For decades, biologists have been trying to find the crucial sensor protein in nerve endings that translates muscle and tendon stretching into proprioceptive nerve signals. Now in a study led by scientists from The Scripps Research Institute (TSRI) has identified this sensor protein in mice.
It turns out to be a protein called Piezo2, which was found recently to mediate the sense of touch.
“To the layman it might not seem surprising that touch and proprioception would use the same sensor protein, but within this field there has been a lot of evidence suggesting otherwise—so finding that Piezo2 does both was a surprise,” said lead investigator Ardem Patapoutian, a professor at TSRI and investigator with Howard Hughes Medical Institute.
The laboratories of Thomas M. Jessell at Columbia University and Katherine A. Wilkinson at San Jose State University collaborated on the study.
Patapoutian and his laboratory specialize in identifying and characterizing sensory transducer proteins and over the past 15 years have identified transducers of cold, heat and pain. In two studies published last year, they identified Piezo2 as the principal sensor for ordinary, non-painful touch in mice.
The new findings stem in part from those studies, in which Patapoutian and his team developed transgenic mice that can be made to switch off Piezo2 activity in “touch” neurons and other sensory neurons based in the spine. With Piezo2 silenced, the mice showed profound deficits in responding to touch. But they also showed a different kind of deficit.
“Their walking was a bit abnormal, which gave us a hint that some proprioceptive neurons might be affected, too,” said Seung-Hyun Woo, a research associate in the Patapoutian laboratory who was first author of the new study.

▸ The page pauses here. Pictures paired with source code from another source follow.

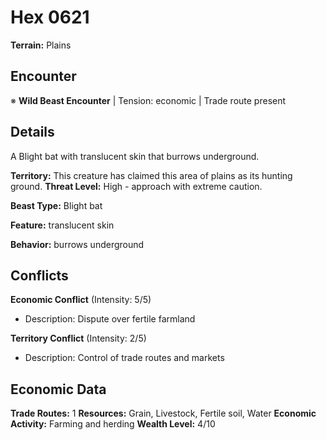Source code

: # Hex 0621

**Terrain:** Plains

## Encounter
※ **Wild Beast Encounter** | Tension: economic | Trade route present

## Details
A Blight bat with translucent skin that burrows underground.

**Territory:** This creature has claimed this area of plains as its hunting ground.
**Threat Level:** High - approach with extreme caution.

**Beast Type:** Blight bat

**Feature:** translucent skin

**Behavior:** burrows underground

## Conflicts
**Economic Conflict** (Intensity: 5/5)
- Description: Dispute over fertile farmland

**Territory Conflict** (Intensity: 2/5)
- Description: Control of trade routes and markets

## Economic Data
**Trade Routes:** 1
**Resources:** Grain, Livestock, Fertile soil, Water
**Economic Activity:** Farming and herding
**Wealth Level:** 4/10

In an initial set of experiments for the new study, the team managed to isolate mouse sensory neurons involved in proprioception and tested these neurons’ electrical responses to mild mechanical pressure. Such neurons’ nerve ends and cell bodies are known to be studded with mechanically activated ion channel proteins, which essentially spring open—admitting a surge of charged molecules (ions) and triggering an electrical nerve impulse—when the surrounding nerve or cell membrane is distorted sufficiently by a stretching of the local muscle tissue. Prior studies had suggested that the main stretch-sensing protein expressed by proprioceptive neurons is one that specializes in admitting sodium ions. However, the team found evidence from these initial tests that the main ion-channel protein on proprioceptive neurons is not a selective sodium-channel protein, but in fact has properties consistent with Piezo2s.
The researchers then confirmed that Piezo2 is expressed in mouse proprioceptive neurons and their muscle-embedded nerve ends. To establish Piezo2’s role with more certainty, they developed two lines of transgenic mice in which Piezo2 production could be switched off in proprioceptive neurons shortly after the mice were born. The resulting animals showed severe abnormalities in walking and limb positioning.
“Their limbs were everywhere—they looked like they were trying to do yoga,” said Woo.
In a final set of experiments, the team found that leg muscle tissue from these mice lacking Piezo2—tissue with proprioceptive nerves embedded—produced almost no nerve signals in response to muscle stretching, whereas muscle tissue from normal mice produced robust signals.
“The data that we have now in support of Piezo2’s role in proprioception are really overwhelming,” said Patapoutian.
While the finding is a milestone in sensory neuroscience, it may also lead to a better understanding of some human diseases relating to proprioception. For example, a genetic disorder known as distal arthrogryposis type 5, whose sufferers are born with severely contracted joints, was found in 2013—by Patapoutian and colleagues—to be caused by a mutation to the human version of Piezo2.
The Patapoutian lab is continuing to investigate.